▸ **Exercise goal**
Transcribe the data that follows in full. Leave out the pictures.

Start of Block

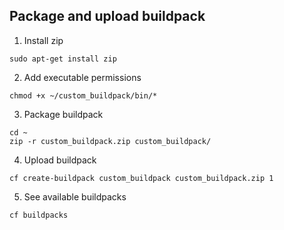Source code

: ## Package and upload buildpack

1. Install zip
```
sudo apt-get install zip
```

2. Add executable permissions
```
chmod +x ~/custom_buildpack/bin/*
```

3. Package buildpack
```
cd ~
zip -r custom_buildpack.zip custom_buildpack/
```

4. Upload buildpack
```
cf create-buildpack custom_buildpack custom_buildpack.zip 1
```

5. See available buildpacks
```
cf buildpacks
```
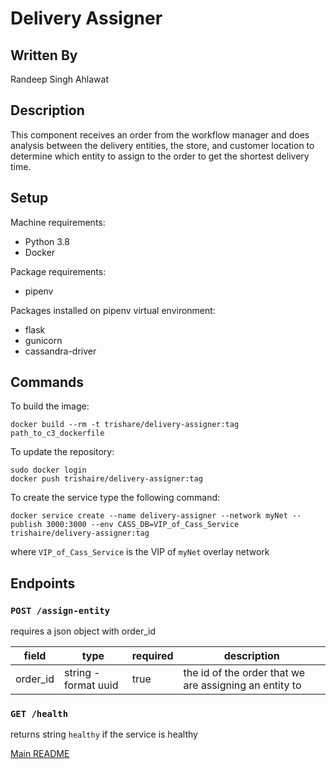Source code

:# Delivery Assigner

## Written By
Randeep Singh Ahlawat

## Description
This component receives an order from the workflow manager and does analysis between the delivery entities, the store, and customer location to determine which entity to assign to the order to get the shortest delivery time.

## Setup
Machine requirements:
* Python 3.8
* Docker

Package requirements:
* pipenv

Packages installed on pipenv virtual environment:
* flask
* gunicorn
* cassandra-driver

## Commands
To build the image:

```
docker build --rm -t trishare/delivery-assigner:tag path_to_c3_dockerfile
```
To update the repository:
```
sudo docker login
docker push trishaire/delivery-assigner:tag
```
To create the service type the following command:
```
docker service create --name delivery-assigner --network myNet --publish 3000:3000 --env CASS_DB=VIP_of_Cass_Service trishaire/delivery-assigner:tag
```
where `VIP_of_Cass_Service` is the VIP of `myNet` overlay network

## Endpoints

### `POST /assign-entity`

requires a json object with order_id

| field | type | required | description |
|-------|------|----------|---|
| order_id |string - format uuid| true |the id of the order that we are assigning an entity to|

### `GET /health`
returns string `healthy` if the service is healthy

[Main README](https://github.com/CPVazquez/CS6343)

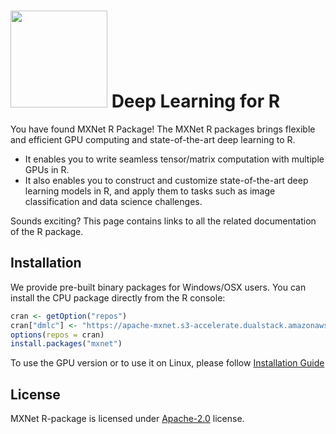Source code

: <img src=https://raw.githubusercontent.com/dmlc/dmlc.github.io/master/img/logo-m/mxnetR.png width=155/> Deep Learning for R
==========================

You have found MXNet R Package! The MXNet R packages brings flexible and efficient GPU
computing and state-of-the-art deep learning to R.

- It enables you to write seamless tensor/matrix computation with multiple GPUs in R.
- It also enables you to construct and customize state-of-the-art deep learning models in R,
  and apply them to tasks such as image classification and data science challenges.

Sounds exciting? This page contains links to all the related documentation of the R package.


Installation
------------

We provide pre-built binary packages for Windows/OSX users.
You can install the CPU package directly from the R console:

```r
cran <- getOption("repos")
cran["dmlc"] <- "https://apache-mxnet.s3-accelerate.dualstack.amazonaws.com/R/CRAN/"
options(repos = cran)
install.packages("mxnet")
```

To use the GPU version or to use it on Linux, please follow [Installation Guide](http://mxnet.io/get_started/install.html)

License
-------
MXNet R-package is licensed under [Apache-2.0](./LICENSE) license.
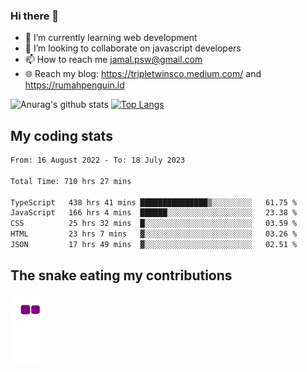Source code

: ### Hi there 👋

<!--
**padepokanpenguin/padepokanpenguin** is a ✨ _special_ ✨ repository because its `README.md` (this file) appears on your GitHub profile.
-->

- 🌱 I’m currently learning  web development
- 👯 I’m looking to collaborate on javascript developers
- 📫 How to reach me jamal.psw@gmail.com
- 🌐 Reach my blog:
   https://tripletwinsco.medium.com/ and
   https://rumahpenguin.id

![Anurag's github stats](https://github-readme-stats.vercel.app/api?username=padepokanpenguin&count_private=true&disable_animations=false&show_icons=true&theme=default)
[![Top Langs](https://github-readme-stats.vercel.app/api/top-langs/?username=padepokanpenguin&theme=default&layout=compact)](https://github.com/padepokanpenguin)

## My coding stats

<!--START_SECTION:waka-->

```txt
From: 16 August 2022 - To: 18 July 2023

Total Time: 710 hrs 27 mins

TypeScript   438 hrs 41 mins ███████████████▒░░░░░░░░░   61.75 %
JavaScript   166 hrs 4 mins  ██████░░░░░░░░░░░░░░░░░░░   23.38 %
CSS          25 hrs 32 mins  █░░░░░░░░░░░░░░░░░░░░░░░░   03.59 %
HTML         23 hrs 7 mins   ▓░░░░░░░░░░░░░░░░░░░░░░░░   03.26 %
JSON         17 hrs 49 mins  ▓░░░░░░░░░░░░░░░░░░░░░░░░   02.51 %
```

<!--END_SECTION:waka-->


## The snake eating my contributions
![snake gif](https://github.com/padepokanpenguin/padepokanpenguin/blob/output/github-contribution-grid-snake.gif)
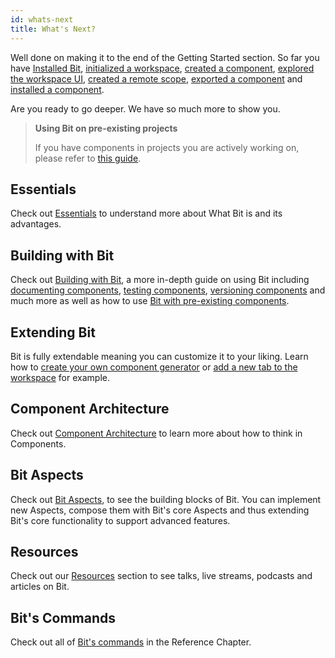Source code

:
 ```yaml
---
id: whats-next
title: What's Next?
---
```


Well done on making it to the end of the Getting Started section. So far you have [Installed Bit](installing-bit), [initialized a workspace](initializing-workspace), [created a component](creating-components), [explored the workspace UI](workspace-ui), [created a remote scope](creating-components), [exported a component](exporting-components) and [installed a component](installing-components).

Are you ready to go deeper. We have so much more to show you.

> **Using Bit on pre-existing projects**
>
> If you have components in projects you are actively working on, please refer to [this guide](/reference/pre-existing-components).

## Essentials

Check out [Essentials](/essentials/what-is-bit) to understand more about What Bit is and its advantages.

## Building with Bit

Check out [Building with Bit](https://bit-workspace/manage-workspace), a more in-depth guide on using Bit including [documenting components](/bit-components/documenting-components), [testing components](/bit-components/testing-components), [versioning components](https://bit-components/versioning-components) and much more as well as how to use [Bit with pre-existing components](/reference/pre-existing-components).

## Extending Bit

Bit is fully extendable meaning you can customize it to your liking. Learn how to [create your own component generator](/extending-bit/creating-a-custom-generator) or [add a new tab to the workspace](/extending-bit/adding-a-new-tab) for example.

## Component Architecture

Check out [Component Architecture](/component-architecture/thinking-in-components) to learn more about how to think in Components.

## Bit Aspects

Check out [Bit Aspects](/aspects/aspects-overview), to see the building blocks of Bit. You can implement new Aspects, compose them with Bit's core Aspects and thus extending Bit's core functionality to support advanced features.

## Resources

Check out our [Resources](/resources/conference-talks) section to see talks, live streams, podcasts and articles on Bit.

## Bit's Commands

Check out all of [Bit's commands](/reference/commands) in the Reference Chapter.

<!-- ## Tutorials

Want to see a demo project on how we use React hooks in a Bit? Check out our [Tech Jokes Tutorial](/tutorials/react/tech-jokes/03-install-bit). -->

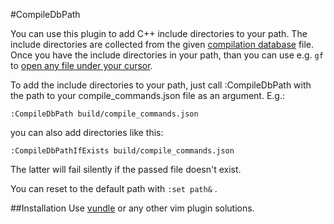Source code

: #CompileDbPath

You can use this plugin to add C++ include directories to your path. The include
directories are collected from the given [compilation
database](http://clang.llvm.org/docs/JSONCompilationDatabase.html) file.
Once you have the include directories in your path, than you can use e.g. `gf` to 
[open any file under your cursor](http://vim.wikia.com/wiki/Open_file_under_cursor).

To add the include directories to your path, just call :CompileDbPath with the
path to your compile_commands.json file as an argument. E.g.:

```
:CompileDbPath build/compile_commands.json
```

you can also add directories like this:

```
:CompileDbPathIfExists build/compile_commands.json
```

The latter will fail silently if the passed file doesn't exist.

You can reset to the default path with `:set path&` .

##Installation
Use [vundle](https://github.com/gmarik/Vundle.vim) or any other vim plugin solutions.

End of Block

▸ **Result for this task**
Source code

: ## Package and upload buildpack

1. Install zip
```
sudo apt-get install zip
```

2. Add executable permissions
```
chmod +x ~/custom_buildpack/bin/*
```

3. Package buildpack
```
cd ~
zip -r custom_buildpack.zip custom_buildpack/
```

4. Upload buildpack
```
cf create-buildpack custom_buildpack custom_buildpack.zip 1
```

5. See available buildpacks
```
cf buildpacks
```
Source code

:# Delivery Assigner

## Written By
Randeep Singh Ahlawat

## Description
This component receives an order from the workflow manager and does analysis between the delivery entities, the store, and customer location to determine which entity to assign to the order to get the shortest delivery time.

## Setup
Machine requirements:
* Python 3.8
* Docker

Package requirements:
* pipenv

Packages installed on pipenv virtual environment:
* flask
* gunicorn
* cassandra-driver

## Commands
To build the image:

```
docker build --rm -t trishare/delivery-assigner:tag path_to_c3_dockerfile
```
To update the repository:
```
sudo docker login
docker push trishaire/delivery-assigner:tag
```
To create the service type the following command:
```
docker service create --name delivery-assigner --network myNet --publish 3000:3000 --env CASS_DB=VIP_of_Cass_Service trishaire/delivery-assigner:tag
```
where `VIP_of_Cass_Service` is the VIP of `myNet` overlay network

## Endpoints

### `POST /assign-entity`

requires a json object with order_id

| field | type | required | description |
|-------|------|----------|---|
| order_id |string - format uuid| true |the id of the order that we are assigning an entity to|

### `GET /health`
returns string `healthy` if the service is healthy

[Main README](https://github.com/CPVazquez/CS6343)

Source code

: <img src=https://raw.githubusercontent.com/dmlc/dmlc.github.io/master/img/logo-m/mxnetR.png width=155/> Deep Learning for R
==========================

You have found MXNet R Package! The MXNet R packages brings flexible and efficient GPU
computing and state-of-the-art deep learning to R.

- It enables you to write seamless tensor/matrix computation with multiple GPUs in R.
- It also enables you to construct and customize state-of-the-art deep learning models in R,
  and apply them to tasks such as image classification and data science challenges.

Sounds exciting? This page contains links to all the related documentation of the R package.


Installation
------------

We provide pre-built binary packages for Windows/OSX users.
You can install the CPU package directly from the R console:

```r
cran <- getOption("repos")
cran["dmlc"] <- "https://apache-mxnet.s3-accelerate.dualstack.amazonaws.com/R/CRAN/"
options(repos = cran)
install.packages("mxnet")
```

To use the GPU version or to use it on Linux, please follow [Installation Guide](http://mxnet.io/get_started/install.html)

License
-------
MXNet R-package is licensed under [Apache-2.0](./LICENSE) license.
Source code

: ### Hi there 👋

<!--
**padepokanpenguin/padepokanpenguin** is a ✨ _special_ ✨ repository because its `README.md` (this file) appears on your GitHub profile.
-->

- 🌱 I’m currently learning  web development
- 👯 I’m looking to collaborate on javascript developers
- 📫 How to reach me jamal.psw@gmail.com
- 🌐 Reach my blog:
   https://tripletwinsco.medium.com/ and
   https://rumahpenguin.id

![Anurag's github stats](https://github-readme-stats.vercel.app/api?username=padepokanpenguin&count_private=true&disable_animations=false&show_icons=true&theme=default)
[![Top Langs](https://github-readme-stats.vercel.app/api/top-langs/?username=padepokanpenguin&theme=default&layout=compact)](https://github.com/padepokanpenguin)

## My coding stats

<!--START_SECTION:waka-->

```txt
From: 16 August 2022 - To: 18 July 2023

Total Time: 710 hrs 27 mins

TypeScript   438 hrs 41 mins ███████████████▒░░░░░░░░░   61.75 %
JavaScript   166 hrs 4 mins  ██████░░░░░░░░░░░░░░░░░░░   23.38 %
CSS          25 hrs 32 mins  █░░░░░░░░░░░░░░░░░░░░░░░░   03.59 %
HTML         23 hrs 7 mins   ▓░░░░░░░░░░░░░░░░░░░░░░░░   03.26 %
JSON         17 hrs 49 mins  ▓░░░░░░░░░░░░░░░░░░░░░░░░   02.51 %
```

<!--END_SECTION:waka-->


## The snake eating my contributions
![snake gif](https://github.com/padepokanpenguin/padepokanpenguin/blob/output/github-contribution-grid-snake.gif)
Source code

:
 ```yaml
---
id: whats-next
title: What's Next?
---
```


Well done on making it to the end of the Getting Started section. So far you have [Installed Bit](installing-bit), [initialized a workspace](initializing-workspace), [created a component](creating-components), [explored the workspace UI](workspace-ui), [created a remote scope](creating-components), [exported a component](exporting-components) and [installed a component](installing-components).

Are you ready to go deeper. We have so much more to show you.

> **Using Bit on pre-existing projects**
>
> If you have components in projects you are actively working on, please refer to [this guide](/reference/pre-existing-components).

## Essentials

Check out [Essentials](/essentials/what-is-bit) to understand more about What Bit is and its advantages.

## Building with Bit

Check out [Building with Bit](https://bit-workspace/manage-workspace), a more in-depth guide on using Bit including [documenting components](/bit-components/documenting-components), [testing components](/bit-components/testing-components), [versioning components](https://bit-components/versioning-components) and much more as well as how to use [Bit with pre-existing components](/reference/pre-existing-components).

## Extending Bit

Bit is fully extendable meaning you can customize it to your liking. Learn how to [create your own component generator](/extending-bit/creating-a-custom-generator) or [add a new tab to the workspace](/extending-bit/adding-a-new-tab) for example.

## Component Architecture

Check out [Component Architecture](/component-architecture/thinking-in-components) to learn more about how to think in Components.

## Bit Aspects

Check out [Bit Aspects](/aspects/aspects-overview), to see the building blocks of Bit. You can implement new Aspects, compose them with Bit's core Aspects and thus extending Bit's core functionality to support advanced features.

## Resources

Check out our [Resources](/resources/conference-talks) section to see talks, live streams, podcasts and articles on Bit.

## Bit's Commands

Check out all of [Bit's commands](/reference/commands) in the Reference Chapter.

<!-- ## Tutorials

Want to see a demo project on how we use React hooks in a Bit? Check out our [Tech Jokes Tutorial](/tutorials/react/tech-jokes/03-install-bit). -->

Source code

: #CompileDbPath

You can use this plugin to add C++ include directories to your path. The include
directories are collected from the given [compilation
database](http://clang.llvm.org/docs/JSONCompilationDatabase.html) file.
Once you have the include directories in your path, than you can use e.g. `gf` to 
[open any file under your cursor](http://vim.wikia.com/wiki/Open_file_under_cursor).

To add the include directories to your path, just call :CompileDbPath with the
path to your compile_commands.json file as an argument. E.g.:

```
:CompileDbPath build/compile_commands.json
```

you can also add directories like this:

```
:CompileDbPathIfExists build/compile_commands.json
```

The latter will fail silently if the passed file doesn't exist.

You can reset to the default path with `:set path&` .

##Installation
Use [vundle](https://github.com/gmarik/Vundle.vim) or any other vim plugin solutions.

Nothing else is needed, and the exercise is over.